Italy: Migrants paid 8,000 euros each for “death journey”

CROTONE, Italy (AP) – Rescue teams pulled more bodies from the sea on Tuesday, bringing the death toll from Italy’s latest migration tragedy to 65, as prosecutors identified suspected smugglers who allegedly charged 8,000 euros (nearly $8,500) for each person who made the “death journey” from Turkey to Italy.

Authorities delayed a planned display of the coffins to allow more time for the identification of the bodies, as desperate relatives and friends arrived in the Calabrian town of Crotone hoping to find their loved ones, some of whom came from Afghanistan.

“I’m looking for my aunt and her three children,” said Aladdin Mohibzada, adding that he drove 25 hours from Germany to reach the makeshift morgue set up in a sports stadium. He said he had ascertained that his aunt and two of the children died, but that a 5-year-old survived and was sheltered in a center for minors.

“We are looking at the possibilities of sending (the bodies) to Afghanistan, the bodies that are here,” he told The Associated Press outside the morgue. But he complained of a lack of information as authorities struggled to cope with the disaster. “We are helpless here. We don’t know what to do.”

At least 65 people, including 14 minors, died when their overcrowded wooden boat slammed into shoals 100 meters (yards) off the coast of Cutro and broke up early Sunday in rough seas. Eighty people survived, but many more are feared dead since survivors indicated the boat had been carrying around 170 people when it set sail last week from Izmir, Turkey.

Aid groups on the ground have said many of the passengers came from Afghanistan, including entire families, as well as from Pakistan, Syria and Iraq. Rescuers pulled two bodies from the sea on Tuesday, bringing the toll to 65, police said.

Prime Minister Giorgia Meloni sent a letter to European leaders demanding swift action on the continent’s long-running migration problem, insisting migrants must be stopped from risking their lives on dangerous sea crossings.

“The bottom line is that the more people who leave, the more people risk dying,” she told RAI state television late Monday.

Meloni’s right-wing government, which swept elections last year in part on promises to crack down on migration, has concentrated on complicating efforts by humanitarian boats to make more rescues in the central Mediterranean by allocating them disembarkation ports along Italy’s northern coasts. This means that the vessels need more time to return to sea after bringing migrants on board and taking them safely to shore.

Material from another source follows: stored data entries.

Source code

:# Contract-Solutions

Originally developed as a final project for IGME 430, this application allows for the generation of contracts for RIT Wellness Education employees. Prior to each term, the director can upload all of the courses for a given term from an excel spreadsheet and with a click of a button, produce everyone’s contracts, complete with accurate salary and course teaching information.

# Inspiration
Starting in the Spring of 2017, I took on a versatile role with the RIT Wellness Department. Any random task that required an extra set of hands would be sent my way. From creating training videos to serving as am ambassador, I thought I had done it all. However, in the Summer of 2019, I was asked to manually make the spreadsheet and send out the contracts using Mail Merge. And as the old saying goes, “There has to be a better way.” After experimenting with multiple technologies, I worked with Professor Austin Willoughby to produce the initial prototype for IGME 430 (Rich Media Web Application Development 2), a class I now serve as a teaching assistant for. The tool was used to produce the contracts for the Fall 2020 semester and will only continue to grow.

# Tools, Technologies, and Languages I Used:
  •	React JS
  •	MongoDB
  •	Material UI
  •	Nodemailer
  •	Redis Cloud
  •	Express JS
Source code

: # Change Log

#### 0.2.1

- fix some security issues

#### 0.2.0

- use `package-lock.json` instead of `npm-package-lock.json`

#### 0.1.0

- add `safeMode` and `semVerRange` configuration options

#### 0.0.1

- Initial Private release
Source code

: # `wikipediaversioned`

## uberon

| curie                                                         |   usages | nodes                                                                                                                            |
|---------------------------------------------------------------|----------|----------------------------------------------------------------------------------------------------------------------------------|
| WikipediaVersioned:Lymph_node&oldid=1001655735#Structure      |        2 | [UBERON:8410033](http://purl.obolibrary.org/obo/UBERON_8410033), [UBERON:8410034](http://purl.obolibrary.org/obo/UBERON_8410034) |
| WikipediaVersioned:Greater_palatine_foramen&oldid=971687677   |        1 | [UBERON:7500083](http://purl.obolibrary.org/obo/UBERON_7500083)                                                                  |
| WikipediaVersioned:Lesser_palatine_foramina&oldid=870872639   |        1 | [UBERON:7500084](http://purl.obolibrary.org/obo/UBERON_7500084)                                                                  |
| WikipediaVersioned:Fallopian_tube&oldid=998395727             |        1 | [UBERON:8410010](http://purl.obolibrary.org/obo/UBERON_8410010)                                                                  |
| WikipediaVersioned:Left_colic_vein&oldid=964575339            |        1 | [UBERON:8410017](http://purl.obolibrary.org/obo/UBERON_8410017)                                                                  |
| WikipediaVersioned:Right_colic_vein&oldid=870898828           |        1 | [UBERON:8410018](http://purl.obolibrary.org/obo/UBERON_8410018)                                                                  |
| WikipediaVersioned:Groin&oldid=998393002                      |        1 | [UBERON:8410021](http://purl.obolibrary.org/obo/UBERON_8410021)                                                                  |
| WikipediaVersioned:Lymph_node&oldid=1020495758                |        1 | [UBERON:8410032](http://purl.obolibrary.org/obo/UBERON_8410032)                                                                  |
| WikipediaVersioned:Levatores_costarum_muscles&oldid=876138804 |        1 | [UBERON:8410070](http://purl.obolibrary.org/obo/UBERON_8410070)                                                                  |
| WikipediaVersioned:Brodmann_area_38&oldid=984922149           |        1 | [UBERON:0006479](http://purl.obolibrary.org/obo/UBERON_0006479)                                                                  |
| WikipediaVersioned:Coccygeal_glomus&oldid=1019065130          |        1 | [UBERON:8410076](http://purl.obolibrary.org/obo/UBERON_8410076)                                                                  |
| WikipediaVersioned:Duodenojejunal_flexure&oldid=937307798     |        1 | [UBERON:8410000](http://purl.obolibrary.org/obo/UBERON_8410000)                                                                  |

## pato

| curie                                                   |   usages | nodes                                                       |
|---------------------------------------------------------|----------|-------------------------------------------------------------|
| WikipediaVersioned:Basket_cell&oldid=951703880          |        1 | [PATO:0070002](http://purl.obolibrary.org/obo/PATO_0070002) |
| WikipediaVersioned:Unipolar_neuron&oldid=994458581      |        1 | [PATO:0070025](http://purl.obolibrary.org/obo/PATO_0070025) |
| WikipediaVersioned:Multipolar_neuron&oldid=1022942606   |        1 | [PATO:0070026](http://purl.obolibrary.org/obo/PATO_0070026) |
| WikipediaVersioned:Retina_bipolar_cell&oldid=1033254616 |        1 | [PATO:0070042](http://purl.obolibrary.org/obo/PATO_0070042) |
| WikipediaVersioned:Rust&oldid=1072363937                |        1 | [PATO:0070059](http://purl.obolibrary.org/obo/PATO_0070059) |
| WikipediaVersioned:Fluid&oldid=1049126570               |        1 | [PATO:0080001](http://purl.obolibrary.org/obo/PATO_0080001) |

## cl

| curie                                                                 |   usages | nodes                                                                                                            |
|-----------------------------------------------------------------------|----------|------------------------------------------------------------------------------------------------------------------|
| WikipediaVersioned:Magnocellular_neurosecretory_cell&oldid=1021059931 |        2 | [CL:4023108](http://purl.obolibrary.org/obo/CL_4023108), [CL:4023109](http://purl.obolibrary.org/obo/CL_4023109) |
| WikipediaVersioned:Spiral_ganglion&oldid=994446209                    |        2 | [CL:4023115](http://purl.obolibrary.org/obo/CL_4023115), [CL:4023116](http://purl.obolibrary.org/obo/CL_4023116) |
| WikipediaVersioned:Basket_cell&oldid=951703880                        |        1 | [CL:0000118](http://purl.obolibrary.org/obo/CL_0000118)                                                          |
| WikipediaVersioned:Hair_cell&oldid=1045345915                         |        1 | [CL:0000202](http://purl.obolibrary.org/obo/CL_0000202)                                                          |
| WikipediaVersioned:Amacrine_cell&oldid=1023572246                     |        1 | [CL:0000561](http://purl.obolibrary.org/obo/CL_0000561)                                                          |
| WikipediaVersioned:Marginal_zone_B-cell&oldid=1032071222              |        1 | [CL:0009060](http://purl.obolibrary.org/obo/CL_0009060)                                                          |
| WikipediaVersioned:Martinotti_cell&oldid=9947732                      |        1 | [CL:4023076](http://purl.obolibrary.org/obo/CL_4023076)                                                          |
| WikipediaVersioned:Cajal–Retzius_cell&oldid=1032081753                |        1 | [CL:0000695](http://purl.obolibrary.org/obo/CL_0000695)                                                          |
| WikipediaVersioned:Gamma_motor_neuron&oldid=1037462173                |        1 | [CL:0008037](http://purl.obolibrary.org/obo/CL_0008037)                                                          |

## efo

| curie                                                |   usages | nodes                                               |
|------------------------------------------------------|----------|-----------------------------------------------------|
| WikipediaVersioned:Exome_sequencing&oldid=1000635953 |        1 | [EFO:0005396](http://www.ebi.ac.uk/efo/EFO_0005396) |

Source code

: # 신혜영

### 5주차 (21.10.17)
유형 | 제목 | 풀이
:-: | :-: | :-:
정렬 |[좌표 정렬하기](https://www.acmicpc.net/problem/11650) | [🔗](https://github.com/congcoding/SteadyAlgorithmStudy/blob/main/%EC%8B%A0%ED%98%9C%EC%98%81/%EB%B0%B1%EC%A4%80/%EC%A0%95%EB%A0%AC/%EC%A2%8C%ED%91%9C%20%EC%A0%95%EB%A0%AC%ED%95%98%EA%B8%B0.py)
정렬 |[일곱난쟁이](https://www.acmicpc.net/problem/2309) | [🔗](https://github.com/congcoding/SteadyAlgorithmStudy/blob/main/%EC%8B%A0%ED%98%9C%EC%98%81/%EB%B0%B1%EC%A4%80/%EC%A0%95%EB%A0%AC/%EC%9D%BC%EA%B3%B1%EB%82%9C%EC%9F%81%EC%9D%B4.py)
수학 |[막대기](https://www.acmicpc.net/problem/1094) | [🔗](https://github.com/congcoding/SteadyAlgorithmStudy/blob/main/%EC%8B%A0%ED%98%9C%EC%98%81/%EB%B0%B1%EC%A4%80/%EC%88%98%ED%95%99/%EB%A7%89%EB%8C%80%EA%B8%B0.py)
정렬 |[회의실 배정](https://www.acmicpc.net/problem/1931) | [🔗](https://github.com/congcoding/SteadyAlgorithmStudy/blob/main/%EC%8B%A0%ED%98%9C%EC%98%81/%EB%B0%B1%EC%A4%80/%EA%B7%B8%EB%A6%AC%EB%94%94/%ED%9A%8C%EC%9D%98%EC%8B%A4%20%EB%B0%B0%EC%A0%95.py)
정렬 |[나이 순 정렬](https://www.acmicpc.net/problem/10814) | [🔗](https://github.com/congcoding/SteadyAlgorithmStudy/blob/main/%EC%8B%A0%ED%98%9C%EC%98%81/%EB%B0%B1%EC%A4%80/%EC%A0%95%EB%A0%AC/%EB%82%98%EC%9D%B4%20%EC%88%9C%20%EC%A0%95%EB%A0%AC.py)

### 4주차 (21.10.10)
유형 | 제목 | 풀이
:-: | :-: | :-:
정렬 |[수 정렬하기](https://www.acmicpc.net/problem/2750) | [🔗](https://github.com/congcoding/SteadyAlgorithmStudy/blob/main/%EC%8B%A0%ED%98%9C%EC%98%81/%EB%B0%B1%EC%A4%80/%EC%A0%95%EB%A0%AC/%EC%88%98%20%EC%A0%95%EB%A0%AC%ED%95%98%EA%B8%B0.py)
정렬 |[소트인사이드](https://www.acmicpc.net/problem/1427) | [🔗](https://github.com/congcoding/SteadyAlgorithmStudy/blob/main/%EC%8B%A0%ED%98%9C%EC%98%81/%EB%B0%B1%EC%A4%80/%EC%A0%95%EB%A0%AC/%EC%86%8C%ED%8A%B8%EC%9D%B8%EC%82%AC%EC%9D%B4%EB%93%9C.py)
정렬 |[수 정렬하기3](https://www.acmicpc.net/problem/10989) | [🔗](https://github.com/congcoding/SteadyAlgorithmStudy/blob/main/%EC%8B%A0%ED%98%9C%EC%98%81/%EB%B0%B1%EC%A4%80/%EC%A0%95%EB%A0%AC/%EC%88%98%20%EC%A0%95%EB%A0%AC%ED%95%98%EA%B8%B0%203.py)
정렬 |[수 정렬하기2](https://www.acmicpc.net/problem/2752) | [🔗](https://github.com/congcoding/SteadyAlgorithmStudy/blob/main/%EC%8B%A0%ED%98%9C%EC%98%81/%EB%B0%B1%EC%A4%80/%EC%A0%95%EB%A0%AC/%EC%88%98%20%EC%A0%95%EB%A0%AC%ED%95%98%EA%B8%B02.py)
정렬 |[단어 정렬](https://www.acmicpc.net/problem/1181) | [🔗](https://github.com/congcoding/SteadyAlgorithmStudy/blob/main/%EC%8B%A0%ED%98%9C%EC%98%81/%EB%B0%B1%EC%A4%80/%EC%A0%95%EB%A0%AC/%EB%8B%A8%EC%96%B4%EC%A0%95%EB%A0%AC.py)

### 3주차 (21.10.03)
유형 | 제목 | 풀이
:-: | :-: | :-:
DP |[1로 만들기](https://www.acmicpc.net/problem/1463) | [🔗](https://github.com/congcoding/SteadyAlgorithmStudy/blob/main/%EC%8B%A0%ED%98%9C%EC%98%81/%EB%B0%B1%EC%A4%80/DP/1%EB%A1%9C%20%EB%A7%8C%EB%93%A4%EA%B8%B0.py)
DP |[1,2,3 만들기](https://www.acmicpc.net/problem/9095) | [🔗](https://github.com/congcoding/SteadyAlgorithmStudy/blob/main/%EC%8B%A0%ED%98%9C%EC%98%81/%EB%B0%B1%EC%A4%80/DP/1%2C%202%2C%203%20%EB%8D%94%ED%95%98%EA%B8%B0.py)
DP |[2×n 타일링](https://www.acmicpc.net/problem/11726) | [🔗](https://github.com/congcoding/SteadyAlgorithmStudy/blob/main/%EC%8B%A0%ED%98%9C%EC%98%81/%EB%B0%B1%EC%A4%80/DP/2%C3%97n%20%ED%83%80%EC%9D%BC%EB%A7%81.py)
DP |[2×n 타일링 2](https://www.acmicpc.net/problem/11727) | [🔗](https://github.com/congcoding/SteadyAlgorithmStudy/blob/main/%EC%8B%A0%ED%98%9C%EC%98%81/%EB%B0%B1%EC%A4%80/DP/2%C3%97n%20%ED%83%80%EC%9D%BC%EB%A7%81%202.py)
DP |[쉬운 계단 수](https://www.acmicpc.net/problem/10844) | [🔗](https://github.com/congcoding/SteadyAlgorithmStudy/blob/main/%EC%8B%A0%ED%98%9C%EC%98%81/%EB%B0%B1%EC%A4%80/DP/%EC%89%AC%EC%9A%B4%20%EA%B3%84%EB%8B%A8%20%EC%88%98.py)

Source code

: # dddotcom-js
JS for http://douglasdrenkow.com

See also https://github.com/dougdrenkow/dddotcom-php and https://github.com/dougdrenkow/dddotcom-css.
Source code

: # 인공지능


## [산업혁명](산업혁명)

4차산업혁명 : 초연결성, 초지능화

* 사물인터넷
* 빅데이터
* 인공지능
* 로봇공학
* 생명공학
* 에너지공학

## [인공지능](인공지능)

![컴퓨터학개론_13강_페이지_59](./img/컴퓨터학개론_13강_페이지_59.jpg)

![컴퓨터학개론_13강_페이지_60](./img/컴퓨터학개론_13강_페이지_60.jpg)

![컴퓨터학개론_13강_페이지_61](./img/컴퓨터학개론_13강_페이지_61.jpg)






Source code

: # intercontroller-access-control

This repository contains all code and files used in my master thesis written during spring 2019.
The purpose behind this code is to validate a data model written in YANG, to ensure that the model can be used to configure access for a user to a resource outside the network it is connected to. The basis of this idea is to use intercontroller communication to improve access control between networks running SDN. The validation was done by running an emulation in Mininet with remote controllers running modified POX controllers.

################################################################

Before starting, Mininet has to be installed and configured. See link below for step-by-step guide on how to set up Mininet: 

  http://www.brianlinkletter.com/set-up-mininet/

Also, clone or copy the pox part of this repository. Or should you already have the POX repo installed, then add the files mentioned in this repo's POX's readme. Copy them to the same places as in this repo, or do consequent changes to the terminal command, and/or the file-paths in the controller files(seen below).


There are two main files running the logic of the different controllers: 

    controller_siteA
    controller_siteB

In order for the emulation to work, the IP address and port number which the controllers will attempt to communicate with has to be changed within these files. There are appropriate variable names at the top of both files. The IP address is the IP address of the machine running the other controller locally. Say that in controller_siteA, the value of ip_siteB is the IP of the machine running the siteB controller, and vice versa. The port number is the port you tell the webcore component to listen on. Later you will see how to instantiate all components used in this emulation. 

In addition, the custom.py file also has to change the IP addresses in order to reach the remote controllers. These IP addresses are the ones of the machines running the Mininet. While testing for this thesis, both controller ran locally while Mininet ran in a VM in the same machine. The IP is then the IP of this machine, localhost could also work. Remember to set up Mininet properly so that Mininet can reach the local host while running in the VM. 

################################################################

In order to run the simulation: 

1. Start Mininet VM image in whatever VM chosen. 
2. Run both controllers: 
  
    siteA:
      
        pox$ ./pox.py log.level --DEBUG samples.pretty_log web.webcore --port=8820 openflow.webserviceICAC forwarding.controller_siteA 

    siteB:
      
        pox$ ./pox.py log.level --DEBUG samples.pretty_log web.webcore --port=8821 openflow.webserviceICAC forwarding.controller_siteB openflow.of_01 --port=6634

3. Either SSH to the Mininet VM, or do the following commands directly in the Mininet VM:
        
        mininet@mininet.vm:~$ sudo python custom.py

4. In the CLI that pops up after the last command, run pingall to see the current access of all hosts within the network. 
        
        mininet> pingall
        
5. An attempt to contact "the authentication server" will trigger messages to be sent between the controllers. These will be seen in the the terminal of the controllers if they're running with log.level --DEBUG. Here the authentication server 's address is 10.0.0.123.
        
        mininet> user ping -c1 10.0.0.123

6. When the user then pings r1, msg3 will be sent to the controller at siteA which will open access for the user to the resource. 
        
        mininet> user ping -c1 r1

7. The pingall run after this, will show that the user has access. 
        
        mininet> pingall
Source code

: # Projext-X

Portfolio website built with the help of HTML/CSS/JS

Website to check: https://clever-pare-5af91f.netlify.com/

But the aid groups’ rescue ships do not normally operate in the area of ​​Sunday’s sinking, which happened off the Calabrian coast in the Ionian Sea. Rather, the aid groups generally operate in the central Mediterranean, rescuing migrants who left from Libya or Tunisia – not from Turkey in the eastern Mediterranean.

Crotone prosecutor Giuseppe Capoccia confirmed that investigators had identified three suspected smugglers, a Turk and two Pakistani nationals. Another Turk is believed to have escaped or perished in the wreckage.

Italy’s border police said in a statement that organizers of the crossing charged 8,000 euros (around $8,500) each for the “death journey”.

Interior Minister Matteo Piantedosi pushed back at suggestions that the rescue was delayed or affected by government policies that discourage aid groups from staying at sea to rescue migrants.

EU border agency Frontex has said its aircraft spotted the boat off Crotone at 10.26pm on Saturday and alerted Italian authorities. Italy sent out two patrol vessels, but they had to turn back due to the bad weather.

Piantedosi told a parliamentary committee that the ship ran aground and broke up around 5am on Sunday morning.

“There was no delay,” Piantedosi told Corriere della Sera. “Everything possible was done in absolutely prohibitive sea conditions.”

The Italian coast guard issued a statement on Tuesday saying that Frontex had indicated that the migrants’ boat was “navigating normally” and that only one person could be seen above deck.

It added that an Italian border police vessel, “already operating in the sea” deployed to intercept the migrant boat.

“At approximately 4:30 a.m., some indications by telephone from subjects on shore, in relation to a boat in distress a few meters from shore, reached the Coast Guard,” the statement said.

At that time, a Carabinieri police boat which had been alerted by the Border Police “informed the Coast Guard of the shipwreck”.

Unlike similar cases of migrant vessels in distress, “there was never any telephone indication from migrants on board” to the Coast Guard, the statement noted.

Not infrequently, migrants on board a vessel in distress contact the Alarm Phone, a humanitarian support telephone that forwards indications of boats in trouble in the Mediterranean to maritime authorities.

Briefing lawmakers, the interior minister cited figures that back up Italy’s long-standing frustration that other EU nations are not making good on promises to accept a share of asylum-seeking migrants who reach Italy.

Piantedosi said that while those pledges covered around 8,000 migrant moves from last June to this month, only 387 people were actually transferred to other EU nations, with Germany taking in most of them.